▶ Your assignment: From the listing below, pull each line that includes "repairers".
====
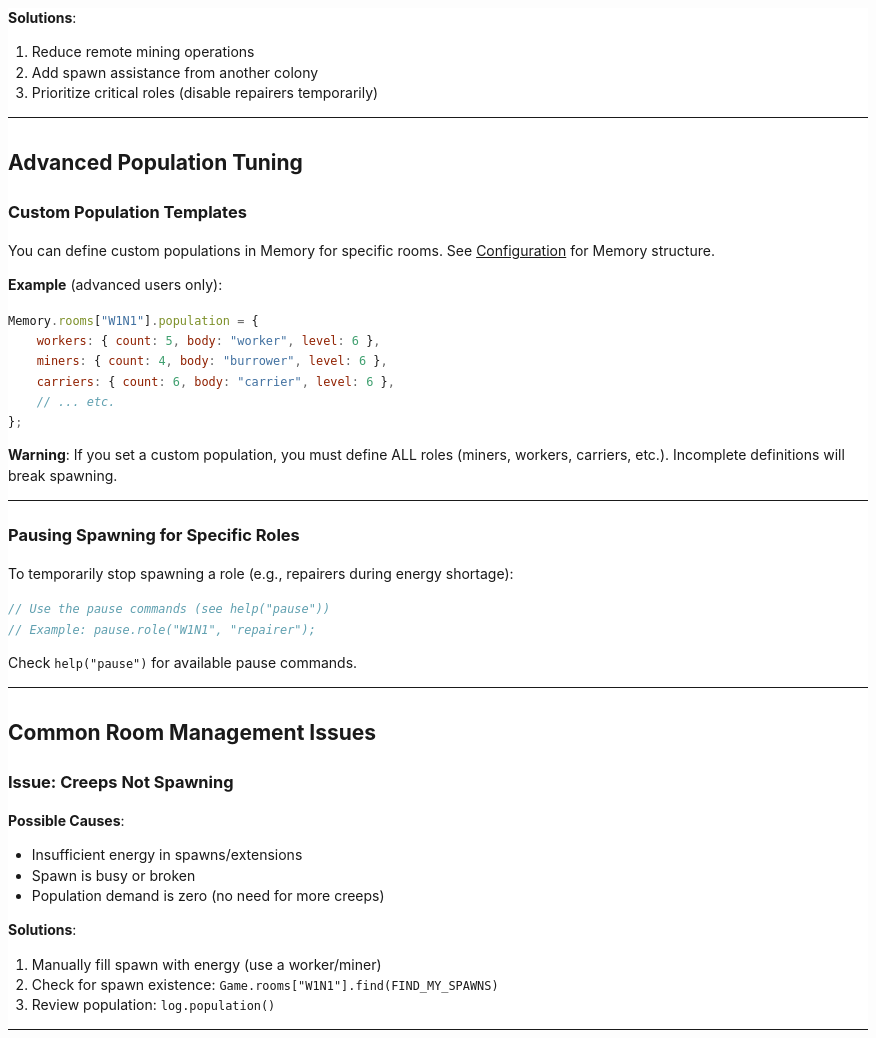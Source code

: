 **Solutions**:
1. Reduce remote mining operations
2. Add spawn assistance from another colony
3. Prioritize critical roles (disable repairers temporarily)

---

## Advanced Population Tuning

### Custom Population Templates

You can define custom populations in Memory for specific rooms. See [Configuration](configuration.md) for Memory structure.

**Example** (advanced users only):
```javascript
Memory.rooms["W1N1"].population = {
    workers: { count: 5, body: "worker", level: 6 },
    miners: { count: 4, body: "burrower", level: 6 },
    carriers: { count: 6, body: "carrier", level: 6 },
    // ... etc.
};
```

**Warning**: If you set a custom population, you must define ALL roles (miners, workers, carriers, etc.). Incomplete definitions will break spawning.

---

### Pausing Spawning for Specific Roles

To temporarily stop spawning a role (e.g., repairers during energy shortage):

```javascript
// Use the pause commands (see help("pause"))
// Example: pause.role("W1N1", "repairer");
```

Check `help("pause")` for available pause commands.

---

## Common Room Management Issues

### Issue: Creeps Not Spawning

**Possible Causes**:
- Insufficient energy in spawns/extensions
- Spawn is busy or broken
- Population demand is zero (no need for more creeps)

**Solutions**:
1. Manually fill spawn with energy (use a worker/miner)
2. Check for spawn existence: `Game.rooms["W1N1"].find(FIND_MY_SPAWNS)`
3. Review population: `log.population()`

---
====
▶ Exercise response:
3. Prioritize critical roles (disable repairers temporarily)
To temporarily stop spawning a role (e.g., repairers during energy shortage):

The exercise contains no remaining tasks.